(The data begins)

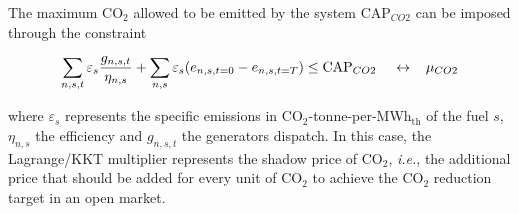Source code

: \documentclass[3p]{elsarticle} %
\def\th{${}_{\textrm{th}}$}
\begin{document}
The maximum CO$_2$ allowed to be emitted by the system $\textrm{CAP}_{CO2}$ can be imposed through the constraint 

\begin{equation}
  \sum_{n,s,t}  \varepsilon_{s} \frac{ g_{n,s,t} }{\eta_{n,s}} + \sum_{n,s} \varepsilon_{s} (e_{n,s,t=0} - e_{n,s,t=T})  \leq  \textrm{CAP}_{CO2} \hspace{.4cm} \leftrightarrow \hspace{0.3cm} \mu_{CO2} \label{eq_co2cap}
\end{equation}

where $\varepsilon_{s}$ represents the specific emissions in CO$_2$-tonne-per-MWh\th{} of the fuel $s$, $\eta_{n,s}$ the efficiency and $g_{n,s,t}$ the generators dispatch. In this case, the Lagrange/KKT multiplier represents the shadow price of CO$_2$, \textit{i.e.}, the additional price that should be added for every unit of CO$_2$ to achieve the CO$_2$ reduction target in an open market. 
\end{document}
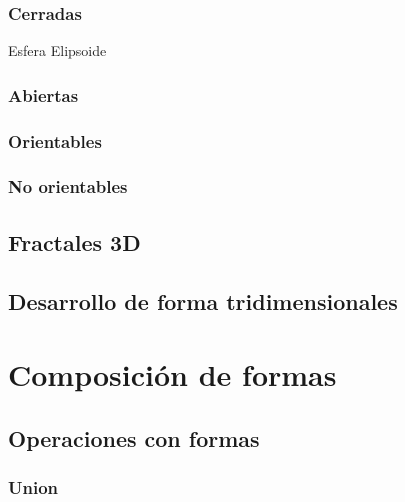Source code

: \documentclass[16pt,]{krantz}
\theoremstyle{definition}
\theoremstyle{definition}
\theoremstyle{definition}
\theoremstyle{definition}
\theoremstyle{remark}
\begin{document}
\hypertarget{cerradas}{%
\subsection{Cerradas}\label{cerradas}}

Esfera Elipsoide

\hypertarget{abiertas}{%
\subsection{Abiertas}\label{abiertas}}

\hypertarget{orientables}{%
\subsection{Orientables}\label{orientables}}

\hypertarget{no-orientables}{%
\subsection{No orientables}\label{no-orientables}}

\hypertarget{fractales-3d}{%
\section{Fractales 3D}\label{fractales-3d}}

\hypertarget{desarrollo-de-forma-tridimensionales}{%
\section{Desarrollo de forma tridimensionales}\label{desarrollo-de-forma-tridimensionales}}

\hypertarget{composiciuxf3n-de-formas}{%
\chapter{Composición de formas}\label{composiciuxf3n-de-formas}}

\hypertarget{operaciones-con-formas}{%
\section{Operaciones con formas}\label{operaciones-con-formas}}

\hypertarget{union}{%
\subsection{Union}\label{union}}
\end{document}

(The data ends)

Print each record as it appears above, dropping every picture from the copy.

Source code

: \documentclass[3p]{elsarticle} %
\def\th{${}_{\textrm{th}}$}
\begin{document}
The maximum CO$_2$ allowed to be emitted by the system $\textrm{CAP}_{CO2}$ can be imposed through the constraint 

\begin{equation}
  \sum_{n,s,t}  \varepsilon_{s} \frac{ g_{n,s,t} }{\eta_{n,s}} + \sum_{n,s} \varepsilon_{s} (e_{n,s,t=0} - e_{n,s,t=T})  \leq  \textrm{CAP}_{CO2} \hspace{.4cm} \leftrightarrow \hspace{0.3cm} \mu_{CO2} \label{eq_co2cap}
\end{equation}

where $\varepsilon_{s}$ represents the specific emissions in CO$_2$-tonne-per-MWh\th{} of the fuel $s$, $\eta_{n,s}$ the efficiency and $g_{n,s,t}$ the generators dispatch. In this case, the Lagrange/KKT multiplier represents the shadow price of CO$_2$, \textit{i.e.}, the additional price that should be added for every unit of CO$_2$ to achieve the CO$_2$ reduction target in an open market. 
\end{document}
Source code

: \documentclass[16pt,]{krantz}
\theoremstyle{definition}
\theoremstyle{definition}
\theoremstyle{definition}
\theoremstyle{definition}
\theoremstyle{remark}
\begin{document}
\hypertarget{cerradas}{%
\subsection{Cerradas}\label{cerradas}}

Esfera Elipsoide

\hypertarget{abiertas}{%
\subsection{Abiertas}\label{abiertas}}

\hypertarget{orientables}{%
\subsection{Orientables}\label{orientables}}

\hypertarget{no-orientables}{%
\subsection{No orientables}\label{no-orientables}}

\hypertarget{fractales-3d}{%
\section{Fractales 3D}\label{fractales-3d}}

\hypertarget{desarrollo-de-forma-tridimensionales}{%
\section{Desarrollo de forma tridimensionales}\label{desarrollo-de-forma-tridimensionales}}

\hypertarget{composiciuxf3n-de-formas}{%
\chapter{Composición de formas}\label{composiciuxf3n-de-formas}}

\hypertarget{operaciones-con-formas}{%
\section{Operaciones con formas}\label{operaciones-con-formas}}

\hypertarget{union}{%
\subsection{Union}\label{union}}
\end{document}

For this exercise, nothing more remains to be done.